═══ DATA EXCERPTS ═══

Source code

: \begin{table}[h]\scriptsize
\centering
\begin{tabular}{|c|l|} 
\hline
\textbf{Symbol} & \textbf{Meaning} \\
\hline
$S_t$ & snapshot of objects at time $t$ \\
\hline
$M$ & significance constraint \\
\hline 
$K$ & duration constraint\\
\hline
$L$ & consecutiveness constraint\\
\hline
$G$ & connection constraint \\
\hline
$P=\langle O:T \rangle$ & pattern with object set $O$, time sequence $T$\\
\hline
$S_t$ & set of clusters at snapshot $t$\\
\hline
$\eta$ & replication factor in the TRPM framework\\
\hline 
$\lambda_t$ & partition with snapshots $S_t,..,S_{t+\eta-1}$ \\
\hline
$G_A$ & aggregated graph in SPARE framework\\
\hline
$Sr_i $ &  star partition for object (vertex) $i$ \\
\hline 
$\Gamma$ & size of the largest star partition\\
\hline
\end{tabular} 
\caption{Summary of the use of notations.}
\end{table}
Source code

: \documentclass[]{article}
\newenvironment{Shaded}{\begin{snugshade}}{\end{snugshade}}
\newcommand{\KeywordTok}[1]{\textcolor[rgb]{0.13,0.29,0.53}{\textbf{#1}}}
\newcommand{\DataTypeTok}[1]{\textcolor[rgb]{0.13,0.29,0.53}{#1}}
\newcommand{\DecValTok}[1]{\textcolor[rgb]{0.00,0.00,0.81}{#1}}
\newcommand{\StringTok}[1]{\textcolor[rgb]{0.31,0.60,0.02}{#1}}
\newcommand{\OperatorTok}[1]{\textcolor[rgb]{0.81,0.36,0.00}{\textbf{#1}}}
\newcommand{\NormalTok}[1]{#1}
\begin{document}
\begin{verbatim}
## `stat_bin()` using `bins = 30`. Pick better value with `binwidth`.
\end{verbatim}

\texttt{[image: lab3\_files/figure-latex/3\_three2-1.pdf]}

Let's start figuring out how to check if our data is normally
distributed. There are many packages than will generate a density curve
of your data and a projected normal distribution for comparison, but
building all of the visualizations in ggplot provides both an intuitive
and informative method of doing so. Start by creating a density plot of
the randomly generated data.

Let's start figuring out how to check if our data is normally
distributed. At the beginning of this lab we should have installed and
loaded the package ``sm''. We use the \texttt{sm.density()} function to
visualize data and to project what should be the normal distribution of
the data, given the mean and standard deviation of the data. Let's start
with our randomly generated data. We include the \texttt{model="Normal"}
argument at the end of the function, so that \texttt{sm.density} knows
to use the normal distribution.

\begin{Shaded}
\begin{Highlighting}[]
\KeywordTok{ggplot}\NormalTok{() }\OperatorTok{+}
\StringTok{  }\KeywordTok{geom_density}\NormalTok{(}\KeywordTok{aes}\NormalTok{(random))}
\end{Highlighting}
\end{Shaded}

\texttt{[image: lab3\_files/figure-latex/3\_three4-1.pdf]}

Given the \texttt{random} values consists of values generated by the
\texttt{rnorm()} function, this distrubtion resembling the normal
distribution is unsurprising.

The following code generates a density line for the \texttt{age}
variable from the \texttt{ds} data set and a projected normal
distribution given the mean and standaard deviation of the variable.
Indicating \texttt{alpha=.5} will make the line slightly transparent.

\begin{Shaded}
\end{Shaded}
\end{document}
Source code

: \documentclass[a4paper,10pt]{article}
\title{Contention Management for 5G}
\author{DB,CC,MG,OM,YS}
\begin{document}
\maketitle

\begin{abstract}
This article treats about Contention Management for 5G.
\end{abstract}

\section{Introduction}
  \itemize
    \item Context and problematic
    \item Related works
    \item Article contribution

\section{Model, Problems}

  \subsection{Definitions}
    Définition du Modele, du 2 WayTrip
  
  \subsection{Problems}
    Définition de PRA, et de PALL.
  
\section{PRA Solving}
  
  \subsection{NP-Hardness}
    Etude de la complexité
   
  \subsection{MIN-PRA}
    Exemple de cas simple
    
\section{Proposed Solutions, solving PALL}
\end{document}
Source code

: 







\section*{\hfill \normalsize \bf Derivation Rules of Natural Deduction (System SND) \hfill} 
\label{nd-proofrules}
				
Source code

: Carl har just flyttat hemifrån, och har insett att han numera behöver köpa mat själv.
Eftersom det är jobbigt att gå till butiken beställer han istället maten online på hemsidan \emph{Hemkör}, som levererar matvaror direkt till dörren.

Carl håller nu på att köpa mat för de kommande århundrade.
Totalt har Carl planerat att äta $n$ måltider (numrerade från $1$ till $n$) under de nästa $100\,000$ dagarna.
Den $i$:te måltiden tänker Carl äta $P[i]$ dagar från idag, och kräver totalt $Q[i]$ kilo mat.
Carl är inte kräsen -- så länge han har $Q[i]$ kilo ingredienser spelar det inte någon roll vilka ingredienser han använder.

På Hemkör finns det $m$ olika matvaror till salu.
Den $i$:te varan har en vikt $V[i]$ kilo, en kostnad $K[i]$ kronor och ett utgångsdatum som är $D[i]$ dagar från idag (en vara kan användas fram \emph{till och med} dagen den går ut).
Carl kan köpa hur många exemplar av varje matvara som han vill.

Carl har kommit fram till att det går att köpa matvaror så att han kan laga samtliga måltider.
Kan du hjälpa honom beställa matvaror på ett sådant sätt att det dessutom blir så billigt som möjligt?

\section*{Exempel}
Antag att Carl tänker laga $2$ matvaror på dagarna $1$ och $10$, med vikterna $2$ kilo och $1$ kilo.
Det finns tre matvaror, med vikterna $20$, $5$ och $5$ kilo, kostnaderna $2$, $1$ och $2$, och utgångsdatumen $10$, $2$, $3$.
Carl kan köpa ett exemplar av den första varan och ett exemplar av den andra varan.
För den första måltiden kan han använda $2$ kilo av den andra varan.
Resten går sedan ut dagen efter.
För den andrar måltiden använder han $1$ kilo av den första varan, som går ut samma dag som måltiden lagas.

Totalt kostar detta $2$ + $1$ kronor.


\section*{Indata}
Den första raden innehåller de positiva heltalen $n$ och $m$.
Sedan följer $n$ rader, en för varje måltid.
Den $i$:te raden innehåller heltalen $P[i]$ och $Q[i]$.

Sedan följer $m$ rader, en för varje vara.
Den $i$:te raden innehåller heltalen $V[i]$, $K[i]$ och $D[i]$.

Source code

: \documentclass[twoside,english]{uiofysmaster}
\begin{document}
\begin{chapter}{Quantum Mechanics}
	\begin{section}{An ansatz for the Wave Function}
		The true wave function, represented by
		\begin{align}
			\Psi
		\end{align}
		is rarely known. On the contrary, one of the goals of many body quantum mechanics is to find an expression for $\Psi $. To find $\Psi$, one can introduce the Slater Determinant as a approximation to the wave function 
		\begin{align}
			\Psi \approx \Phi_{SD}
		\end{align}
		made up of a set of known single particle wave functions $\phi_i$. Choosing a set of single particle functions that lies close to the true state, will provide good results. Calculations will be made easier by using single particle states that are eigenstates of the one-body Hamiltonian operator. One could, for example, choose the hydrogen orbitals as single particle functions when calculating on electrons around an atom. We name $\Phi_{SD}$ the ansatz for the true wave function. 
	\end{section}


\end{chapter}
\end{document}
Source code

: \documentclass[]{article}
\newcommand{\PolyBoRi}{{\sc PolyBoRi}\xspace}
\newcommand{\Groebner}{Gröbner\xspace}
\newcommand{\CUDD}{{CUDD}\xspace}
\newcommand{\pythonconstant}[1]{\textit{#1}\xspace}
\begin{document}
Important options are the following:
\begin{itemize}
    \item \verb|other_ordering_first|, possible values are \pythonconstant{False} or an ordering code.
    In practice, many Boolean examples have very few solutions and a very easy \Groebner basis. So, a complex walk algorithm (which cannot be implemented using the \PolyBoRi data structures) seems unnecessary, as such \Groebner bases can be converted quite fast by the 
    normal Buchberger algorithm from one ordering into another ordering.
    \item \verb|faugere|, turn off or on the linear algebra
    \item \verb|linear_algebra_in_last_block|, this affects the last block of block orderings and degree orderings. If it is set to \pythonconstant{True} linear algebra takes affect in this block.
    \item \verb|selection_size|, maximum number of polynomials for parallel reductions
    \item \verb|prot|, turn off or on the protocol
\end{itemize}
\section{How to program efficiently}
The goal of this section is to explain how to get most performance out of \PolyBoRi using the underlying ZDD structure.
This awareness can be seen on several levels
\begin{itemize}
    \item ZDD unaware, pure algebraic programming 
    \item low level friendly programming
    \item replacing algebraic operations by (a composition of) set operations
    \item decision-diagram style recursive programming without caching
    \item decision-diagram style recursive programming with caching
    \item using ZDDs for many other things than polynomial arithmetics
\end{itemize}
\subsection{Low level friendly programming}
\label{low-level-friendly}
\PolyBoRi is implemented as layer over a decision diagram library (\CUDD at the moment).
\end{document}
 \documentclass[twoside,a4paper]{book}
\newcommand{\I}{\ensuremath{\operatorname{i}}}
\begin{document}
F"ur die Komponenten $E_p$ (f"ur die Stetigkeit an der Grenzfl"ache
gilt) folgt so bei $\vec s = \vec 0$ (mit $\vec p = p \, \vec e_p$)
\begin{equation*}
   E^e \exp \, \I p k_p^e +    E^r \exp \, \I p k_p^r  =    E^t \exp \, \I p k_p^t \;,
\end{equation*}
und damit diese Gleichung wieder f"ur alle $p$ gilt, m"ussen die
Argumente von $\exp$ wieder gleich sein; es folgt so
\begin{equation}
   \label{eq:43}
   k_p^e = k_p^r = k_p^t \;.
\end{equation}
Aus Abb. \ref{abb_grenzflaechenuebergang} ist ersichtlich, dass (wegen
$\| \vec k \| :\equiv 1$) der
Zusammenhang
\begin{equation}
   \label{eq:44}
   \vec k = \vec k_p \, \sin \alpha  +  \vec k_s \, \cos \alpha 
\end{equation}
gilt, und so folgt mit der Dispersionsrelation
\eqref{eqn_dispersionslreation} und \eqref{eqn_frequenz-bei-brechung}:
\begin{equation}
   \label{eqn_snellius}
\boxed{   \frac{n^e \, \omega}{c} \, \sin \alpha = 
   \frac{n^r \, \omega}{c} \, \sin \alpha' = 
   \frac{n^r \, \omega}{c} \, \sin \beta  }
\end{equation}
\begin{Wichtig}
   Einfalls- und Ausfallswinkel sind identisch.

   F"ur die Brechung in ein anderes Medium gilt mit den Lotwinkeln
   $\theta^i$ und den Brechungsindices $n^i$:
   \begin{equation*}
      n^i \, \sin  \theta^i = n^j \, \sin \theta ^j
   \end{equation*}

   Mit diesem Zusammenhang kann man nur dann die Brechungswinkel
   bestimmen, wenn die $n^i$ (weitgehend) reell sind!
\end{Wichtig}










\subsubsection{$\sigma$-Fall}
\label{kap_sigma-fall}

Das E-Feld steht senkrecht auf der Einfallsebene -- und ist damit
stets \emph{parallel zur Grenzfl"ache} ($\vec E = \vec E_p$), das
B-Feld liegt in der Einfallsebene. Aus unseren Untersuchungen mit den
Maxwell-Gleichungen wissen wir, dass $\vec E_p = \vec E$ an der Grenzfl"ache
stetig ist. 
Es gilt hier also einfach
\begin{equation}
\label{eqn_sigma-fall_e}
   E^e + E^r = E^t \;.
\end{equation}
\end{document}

═══

■ **REQUIRED WORK**
Whenever a line of the material holds the word "dagen", copy it out.

■ **RESPONSE AREA**
Den $i$:te varan har en vikt $V[i]$ kilo, en kostnad $K[i]$ kronor och ett utgångsdatum som är $D[i]$ dagar från idag (en vara kan användas fram \emph{till och med} dagen den går ut).
Resten går sedan ut dagen efter.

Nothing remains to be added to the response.